Text copied from http://www.geocities.com/mparker762/clawk
This package implements nearly all the features provided by the Unix AWK language, albeit with a pretty lisp-y flavor. In addition, it provides a large set of macros for doing more complicated processing beyond that provided by AWK.
To give you an idea of the flavor of CLAWK programming, here's an example from Ch 1 of The Awk Programming Language that calculates the number of employees, total pay for all employees, and average pay.
{ pay = pay + $2 * $3 }
END { print NR, "employees"
print "total pay is", pay
print "average pay is", pay/NR
}
The book gives the text file "emp.data" as example input.

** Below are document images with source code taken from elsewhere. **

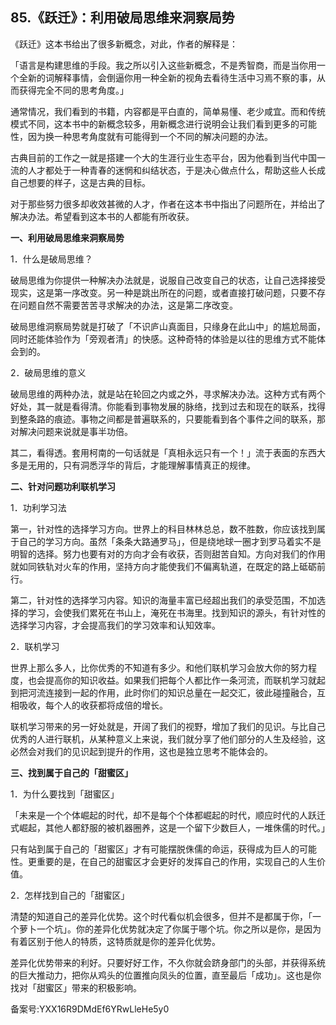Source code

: ## 85.《跃迁》：利用破局思维来洞察局势
《跃迁》这本书给出了很多新概念，对此，作者的解释是：


「语言是构建思维的手段。我之所以引入这些新概念，不是秀智商，而是当你用一个全新的词解释事情，会倒逼你用一种全新的视角去看待生活中习焉不察的事，从而获得完全不同的思考角度。」


通常情况，我们看到的书籍，内容都是平白直的，简单易懂、老少咸宜。而和传统模式不同，这本书中的新概念较多，用新概念进行说明会让我们看到更多的可能性，因为换一种思考角度就有可能得到一个不同的解决问题的办法。


古典目前的工作之一就是搭建一个大的生涯行业生态平台，因为他看到当代中国一流的人才都处于一种青春的迷惘和纠结状态，于是决心做点什么，帮助这些人长成自己想要的样子，这是古典的目标。


对于那些努力很多却收效甚微的人才，作者在这本书中指出了问题所在，并给出了解决办法。希望看到这本书的人都能有所收获。


**一、利用破局思维来洞察局势**


1．什么是破局思维？


破局思维为你提供一种解决办法就是，说服自己改变自己的状态，让自己选择接受现实，这是第一序改变。另一种是跳出所在的问题，或者直接打破问题，只要不存在问题自然不需要苦苦寻求解决的办法，这是第二序改变。


破局思维洞察局势就是打破了「不识庐山真面目，只缘身在此山中」的尴尬局面，同时还能体验作为「旁观者清」的快感。这种奇特的体验是以往的思维方式不能体会到的。


2．破局思维的意义


破局思维的两种办法，就是站在轮回之内或之外，寻求解决办法。这种方式有两个好处，其一就是看得清。你能看到事物发展的脉络，找到过去和现在的联系，找得到整条路的痕迹。事物之间都是普遍联系的，只要能看到各个事件之间的联系，那对解决问题来说就是事半功倍。


其二，看得透。套用柯南的一句话就是「真相永远只有一个！」流于表面的东西大多是无用的，只有洞悉浮华的背后，才能理解事情真正的规律。


**二、针对问题功利联机学习**


1．功利学习法


第一，针对性的选择学习方向。世界上的科目林林总总，数不胜数，你应该找到属于自己的学习方向。虽然「条条大路通罗马」，但是绕地球一圈才到罗马着实不是明智的选择。努力也要有对的方向才会有收获，否则甜苦自知。方向对我们的作用就如同铁轨对火车的作用，坚持方向才能使我们不偏离轨道，在既定的路上砥砺前行。


第二，针对性的选择学习内容。知识的海量丰富已经超出我们的承受范围，不加选择的学习，会使我们累死在书山上，淹死在书海里。找到知识的源头，有针对性的选择学习内容，才会提高我们的学习效率和认知效率。


2．联机学习


世界上那么多人，比你优秀的不知道有多少。和他们联机学习会放大你的努力程度，也会提高你的知识收益。如果我们把每个人都比作一条河流，而联机学习就起到把河流连接到一起的作用，此时你们的知识总量在一起交汇，彼此碰撞融合，互相吸收，每个人的收获都将成倍的增长。


联机学习带来的另一好处就是，开阔了我们的视野，增加了我们的见识。与比自己优秀的人进行联机，从某种意义上来说，我们就分享了他们部分的人生及经验，这必然会对我们的见识起到提升的作用，这也是独立思考不能体会的。


**三、找到属于自己的「甜蜜区」**


1．为什么要找到「甜蜜区」


「未来是一个个体崛起的时代，却不是每个个体都崛起的时代，顺应时代的人跃迁式崛起，其他人都舒服的被机器圈养，这是一个留下少数巨人，一堆侏儒的时代。」


只有站到属于自己的「甜蜜区」才有可能摆脱侏儒的命运，获得成为巨人的可能性。更重要的是，在自己的甜蜜区才会更好的发挥自己的作用，实现自己的人生价值。


2．怎样找到自己的「甜蜜区」


清楚的知道自己的差异化优势。这个时代看似机会很多，但并不是都属于你，「一个萝卜一个坑」。你的差异化优势就决定了你属于哪个坑。你之所以是你，是因为有着区别于他人的特质，这特质就是你的差异化优势。


差异化优势带来的利好。只要好好工作，不久你就会跻身部门的头部，并获得系统的巨大推动力，把你从鸡头的位置推向凤头的位置，直至最后「成功」。这也是你找对「甜蜜区」带来的积极影响。


备案号:YXX16R9DMdEf6YRwLleHe5y0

Beth 4.00 0 Dan 3.75 0 Kathy 4.00 10 Mark 5.00 20 Mary 5.50 22 Suzie 4.25 18
When the awk program (called say, SAMPLE.AWK) is executed
with the command
$ awk -f sample.awk
emp.data
it produces the following output:
6 employees total pay is 337.5 average pay is 56.25
Here's a straightforward translation of SAMPLE.AWK using the CLAWK package:
(defawk sample (&aux (pay 0))
(t (incf pay ($* $2 $3)))
(END ($print *NR* "employees")
($print "total pay is" pay)
($print "average pay is " (/ pay *NR*))) )
When this function is executed with (sample "emp.data"), it produces the same output:
6 employees total pay is 337.5 average pay is 56.25 NIL
(the NIL is the return value from the SAMPLE function).
That's nearly as concise as the original AWK. Here's a version that doesn't use the DEFAWK macro, and tries to be a bit more Lispish.
(defun sample (filename &aux (pay 0))
(do-file-fields (filename (name payrate hrsworked))
(declare (ignore name))
(incf pay (* (num payrate) (num hrsworked))))
(format t "~%~D employees" *NR*)
(format t "~%total pay is ~F" pay)
(format t "~%average pay is ~F" (/ pay *NR*)) )
... which prints out the same thing as above.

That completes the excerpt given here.